*ASSIGNMENT:*
Without any images, write the data out exactly as it appears.

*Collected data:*
Start of Block
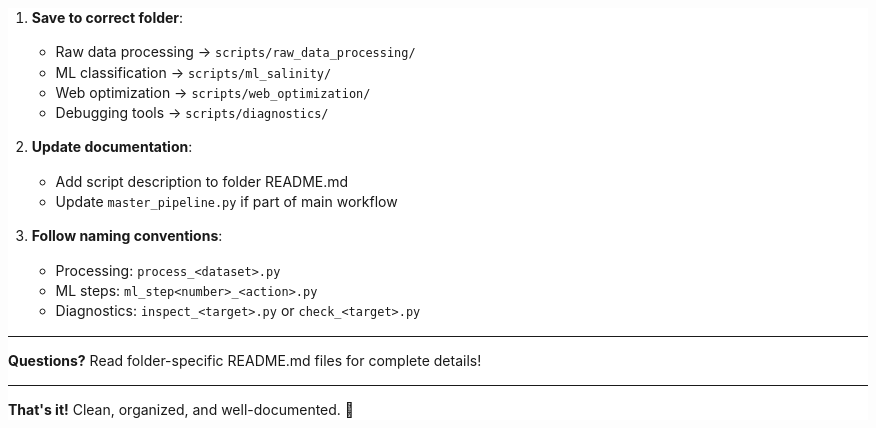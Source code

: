 1. **Save to correct folder**:
   - Raw data processing → `scripts/raw_data_processing/`
   - ML classification → `scripts/ml_salinity/`
   - Web optimization → `scripts/web_optimization/`
   - Debugging tools → `scripts/diagnostics/`

2. **Update documentation**:
   - Add script description to folder README.md
   - Update `master_pipeline.py` if part of main workflow

3. **Follow naming conventions**:
   - Processing: `process_<dataset>.py`
   - ML steps: `ml_step<number>_<action>.py`
   - Diagnostics: `inspect_<target>.py` or `check_<target>.py`

---

**Questions?** Read folder-specific README.md files for complete details!

---

**That's it!** Clean, organized, and well-documented. 🎉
End of Block
*WRITTEN SOLUTION:*
Source code

: 1. **Save to correct folder**:
   - Raw data processing → `scripts/raw_data_processing/`
   - ML classification → `scripts/ml_salinity/`
   - Web optimization → `scripts/web_optimization/`
   - Debugging tools → `scripts/diagnostics/`

2. **Update documentation**:
   - Add script description to folder README.md
   - Update `master_pipeline.py` if part of main workflow

3. **Follow naming conventions**:
   - Processing: `process_<dataset>.py`
   - ML steps: `ml_step<number>_<action>.py`
   - Diagnostics: `inspect_<target>.py` or `check_<target>.py`

---

**Questions?** Read folder-specific README.md files for complete details!

---

**That's it!** Clean, organized, and well-documented. 🎉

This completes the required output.